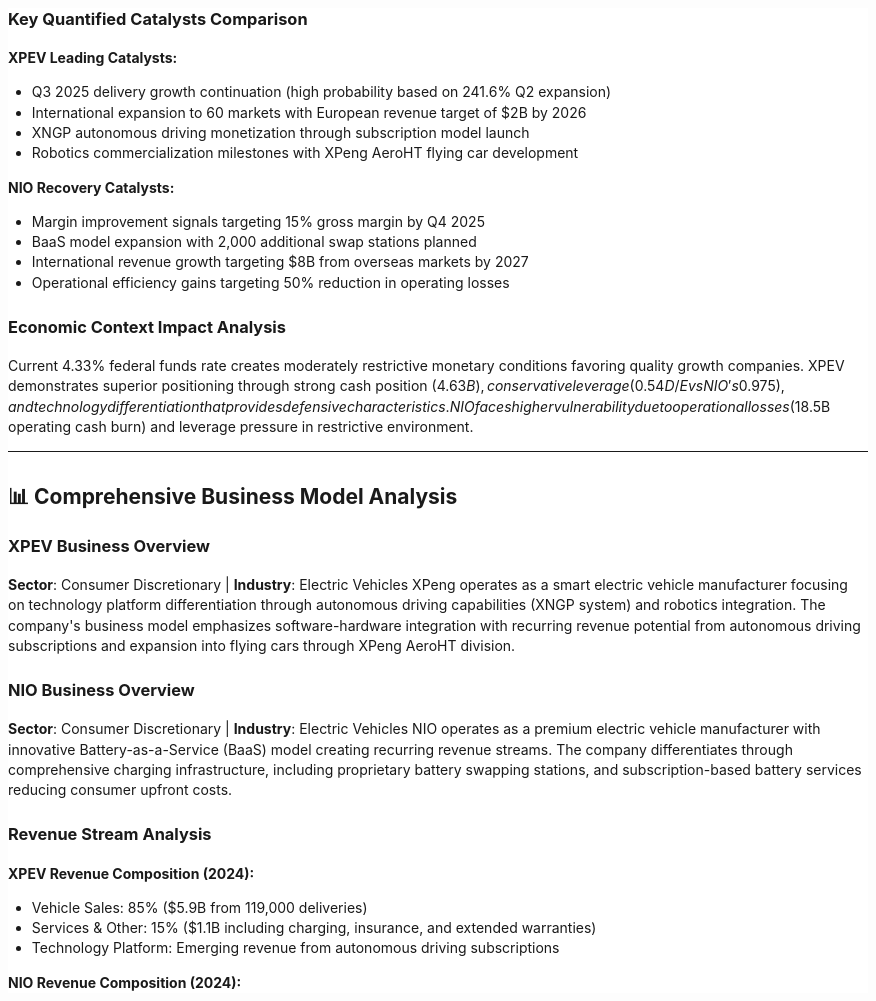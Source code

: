 ### Key Quantified Catalysts Comparison

**XPEV Leading Catalysts:**

- Q3 2025 delivery growth continuation (high probability based on 241.6% Q2 expansion)
- International expansion to 60 markets with European revenue target of $2B by 2026
- XNGP autonomous driving monetization through subscription model launch
- Robotics commercialization milestones with XPeng AeroHT flying car development

**NIO Recovery Catalysts:**

- Margin improvement signals targeting 15% gross margin by Q4 2025
- BaaS model expansion with 2,000 additional swap stations planned
- International revenue growth targeting $8B from overseas markets by 2027
- Operational efficiency gains targeting 50% reduction in operating losses

### Economic Context Impact Analysis

Current 4.33% federal funds rate creates moderately restrictive monetary conditions favoring quality growth companies. XPEV demonstrates superior positioning through strong cash position ($4.63B), conservative leverage (0.54 D/E vs NIO's 0.975), and technology differentiation that provides defensive characteristics. NIO faces higher vulnerability due to operational losses ($18.5B operating cash burn) and leverage pressure in restrictive environment.

---

## 📊 Comprehensive Business Model Analysis

### XPEV Business Overview

**Sector**: Consumer Discretionary | **Industry**: Electric Vehicles
XPeng operates as a smart electric vehicle manufacturer focusing on technology platform differentiation through autonomous driving capabilities (XNGP system) and robotics integration. The company's business model emphasizes software-hardware integration with recurring revenue potential from autonomous driving subscriptions and expansion into flying cars through XPeng AeroHT division.

### NIO Business Overview

**Sector**: Consumer Discretionary | **Industry**: Electric Vehicles
NIO operates as a premium electric vehicle manufacturer with innovative Battery-as-a-Service (BaaS) model creating recurring revenue streams. The company differentiates through comprehensive charging infrastructure, including proprietary battery swapping stations, and subscription-based battery services reducing consumer upfront costs.

### Revenue Stream Analysis

**XPEV Revenue Composition (2024):**

- Vehicle Sales: 85% ($5.9B from 119,000 deliveries)
- Services & Other: 15% ($1.1B including charging, insurance, and extended warranties)
- Technology Platform: Emerging revenue from autonomous driving subscriptions

**NIO Revenue Composition (2024):**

■ ■ ■ ■

Search the entries for the word "BaaS", then copy every line in which it is found.

### RESULT OF THIS TASK:
- BaaS model expansion with 2,000 additional swap stations planned
NIO operates as a premium electric vehicle manufacturer with innovative Battery-as-a-Service (BaaS) model creating recurring revenue streams. The company differentiates through comprehensive charging infrastructure, including proprietary battery swapping stations, and subscription-based battery services reducing consumer upfront costs.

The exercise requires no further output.